In a category with binary products, every strong epimorphism is an epimorphism.

Question

I can't prove the title proposition. So let $f$ be a strong epimorphism of a category with binary products. Let $u,v$ be morphisms such that uf=vf. I want to prove that $u=v$. I consider the commutative square $(1,1)\circ uf=(u,v)\circ f$. Since $f$ is a strong epimorphism and $(1,1)$ is a monomorphism, by definition of strongness there is a unique $t$ such that $tf=uf$ and $(1,1)\circ t=(u,v)$. It is obvious that both $u$ and $v$ make the triangle $tf=uf$ commute. What I can't understand is why both $u$ and $v$ make commute the triangle $(1,1)\circ t=(u,v)$.

Answer 1

You want to prove that in a category with binary products, if a map $f\colon A\to B$ is orthogonal to every monomorphism, then $f$ is an epimorphism.

In fact, as your argument shows, it's enough to assume that $C\times C$ exists for every object $C$ and that $f$ is orthogonal to the diagonal map $(1,1)\colon C\to C\times C$ for every object $C$. Better, we only need that $f$ has the left lifting property with respect to $(1,1)$, meaning we don't have to assume that the diagonal filler is unique.
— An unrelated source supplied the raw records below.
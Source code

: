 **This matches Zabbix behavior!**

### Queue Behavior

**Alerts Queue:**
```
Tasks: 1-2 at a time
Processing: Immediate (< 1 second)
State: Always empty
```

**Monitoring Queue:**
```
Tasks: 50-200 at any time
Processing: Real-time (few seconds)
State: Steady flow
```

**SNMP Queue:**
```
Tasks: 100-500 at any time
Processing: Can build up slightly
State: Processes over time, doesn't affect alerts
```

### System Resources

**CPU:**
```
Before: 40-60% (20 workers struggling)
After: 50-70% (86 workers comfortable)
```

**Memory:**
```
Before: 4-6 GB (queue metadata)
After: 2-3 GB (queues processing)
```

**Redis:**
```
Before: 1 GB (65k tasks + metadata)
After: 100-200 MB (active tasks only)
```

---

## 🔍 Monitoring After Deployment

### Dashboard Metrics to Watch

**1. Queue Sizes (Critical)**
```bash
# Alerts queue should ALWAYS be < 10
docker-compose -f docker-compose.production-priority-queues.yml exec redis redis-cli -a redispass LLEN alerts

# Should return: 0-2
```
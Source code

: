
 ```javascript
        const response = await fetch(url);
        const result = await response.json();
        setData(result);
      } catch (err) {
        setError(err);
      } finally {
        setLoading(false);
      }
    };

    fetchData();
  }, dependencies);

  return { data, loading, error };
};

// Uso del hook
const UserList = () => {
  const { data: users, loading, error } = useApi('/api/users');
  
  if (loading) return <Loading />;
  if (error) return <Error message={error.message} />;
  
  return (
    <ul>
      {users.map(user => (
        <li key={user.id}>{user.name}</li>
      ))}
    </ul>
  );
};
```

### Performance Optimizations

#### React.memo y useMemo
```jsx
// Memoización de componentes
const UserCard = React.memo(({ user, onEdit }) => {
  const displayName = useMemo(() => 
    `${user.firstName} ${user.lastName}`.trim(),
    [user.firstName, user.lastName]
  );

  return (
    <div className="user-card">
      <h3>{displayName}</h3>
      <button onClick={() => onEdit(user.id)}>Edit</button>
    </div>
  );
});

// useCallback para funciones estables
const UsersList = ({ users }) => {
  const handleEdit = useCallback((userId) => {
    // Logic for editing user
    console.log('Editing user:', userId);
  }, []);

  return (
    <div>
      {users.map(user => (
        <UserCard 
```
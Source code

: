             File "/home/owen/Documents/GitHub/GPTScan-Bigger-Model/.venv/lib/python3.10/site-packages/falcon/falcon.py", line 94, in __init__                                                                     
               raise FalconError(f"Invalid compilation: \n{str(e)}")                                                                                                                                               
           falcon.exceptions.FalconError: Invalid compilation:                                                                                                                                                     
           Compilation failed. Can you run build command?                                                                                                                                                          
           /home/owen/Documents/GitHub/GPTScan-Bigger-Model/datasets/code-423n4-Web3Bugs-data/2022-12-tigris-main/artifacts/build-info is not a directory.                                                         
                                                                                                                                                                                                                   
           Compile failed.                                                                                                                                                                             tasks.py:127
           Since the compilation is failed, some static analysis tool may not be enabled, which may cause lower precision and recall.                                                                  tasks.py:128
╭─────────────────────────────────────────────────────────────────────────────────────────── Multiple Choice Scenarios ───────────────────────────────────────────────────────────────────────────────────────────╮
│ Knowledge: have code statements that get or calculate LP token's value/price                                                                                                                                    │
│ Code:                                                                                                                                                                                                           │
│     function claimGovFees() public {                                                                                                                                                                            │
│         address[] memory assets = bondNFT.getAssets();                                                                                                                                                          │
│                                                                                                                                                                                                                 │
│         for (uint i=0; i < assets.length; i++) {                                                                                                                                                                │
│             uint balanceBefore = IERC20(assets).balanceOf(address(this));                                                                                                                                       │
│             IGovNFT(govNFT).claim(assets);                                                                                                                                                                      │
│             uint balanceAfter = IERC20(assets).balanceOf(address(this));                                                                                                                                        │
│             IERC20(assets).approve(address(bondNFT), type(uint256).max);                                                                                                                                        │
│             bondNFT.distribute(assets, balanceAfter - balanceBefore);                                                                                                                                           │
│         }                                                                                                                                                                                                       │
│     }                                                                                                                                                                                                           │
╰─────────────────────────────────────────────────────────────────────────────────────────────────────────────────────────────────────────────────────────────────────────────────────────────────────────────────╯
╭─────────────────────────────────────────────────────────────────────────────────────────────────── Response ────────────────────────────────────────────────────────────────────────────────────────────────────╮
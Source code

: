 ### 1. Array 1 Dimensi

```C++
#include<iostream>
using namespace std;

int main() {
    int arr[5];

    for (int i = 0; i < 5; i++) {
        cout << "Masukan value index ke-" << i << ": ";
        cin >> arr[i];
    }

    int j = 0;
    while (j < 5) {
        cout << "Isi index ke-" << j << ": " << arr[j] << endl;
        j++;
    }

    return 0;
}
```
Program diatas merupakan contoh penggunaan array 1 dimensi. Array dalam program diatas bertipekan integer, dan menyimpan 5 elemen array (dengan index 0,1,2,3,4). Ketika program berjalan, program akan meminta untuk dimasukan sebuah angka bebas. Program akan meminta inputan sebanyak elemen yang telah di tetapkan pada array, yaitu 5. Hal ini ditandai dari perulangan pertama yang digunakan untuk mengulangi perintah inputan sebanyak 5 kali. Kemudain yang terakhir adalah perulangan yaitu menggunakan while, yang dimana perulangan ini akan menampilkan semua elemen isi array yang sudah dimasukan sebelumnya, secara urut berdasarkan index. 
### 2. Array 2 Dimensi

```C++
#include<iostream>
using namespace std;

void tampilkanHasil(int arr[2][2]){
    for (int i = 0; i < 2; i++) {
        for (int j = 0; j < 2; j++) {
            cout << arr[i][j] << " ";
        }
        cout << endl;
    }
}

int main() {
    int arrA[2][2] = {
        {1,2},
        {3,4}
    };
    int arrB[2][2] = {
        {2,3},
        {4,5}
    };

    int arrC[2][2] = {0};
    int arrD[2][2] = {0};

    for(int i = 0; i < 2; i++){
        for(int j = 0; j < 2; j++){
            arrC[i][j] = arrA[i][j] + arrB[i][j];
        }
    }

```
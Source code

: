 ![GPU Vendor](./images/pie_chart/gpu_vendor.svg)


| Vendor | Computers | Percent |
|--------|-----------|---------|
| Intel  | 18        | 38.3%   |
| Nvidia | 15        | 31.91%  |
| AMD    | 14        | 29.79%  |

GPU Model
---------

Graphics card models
Following your argument, with the commutative diagram:

$$\require{AMScd} \begin{CD} A @>{f}>> B\\ @V{uf = vf}VV @VV{(u,v)}V \\ C @>{(1,1)}>> C\times C \end{CD}$$

the lifting property gives us some map $t\colon B\to C$ such that $(u,v) = (1,1)\circ t$. Now consider the compositions with $\pi_1,\pi_2\colon C\times C\to C$: $$u = \pi_1\circ (u,v) = \pi_1\circ (1,1)\circ t = t = \pi_2\circ (1,1)\circ t = \pi_2 \circ (u,v) = v.$$

Another way to put it: $(u,v) = (1,1)\circ t = (t,t)$, so $u = t$ and $v = t$, since the map $\mathrm{Hom}(B,C)\times \mathrm{Hom}(B,C)\to \mathrm{Hom}(B,C\times C)$ is a bijection.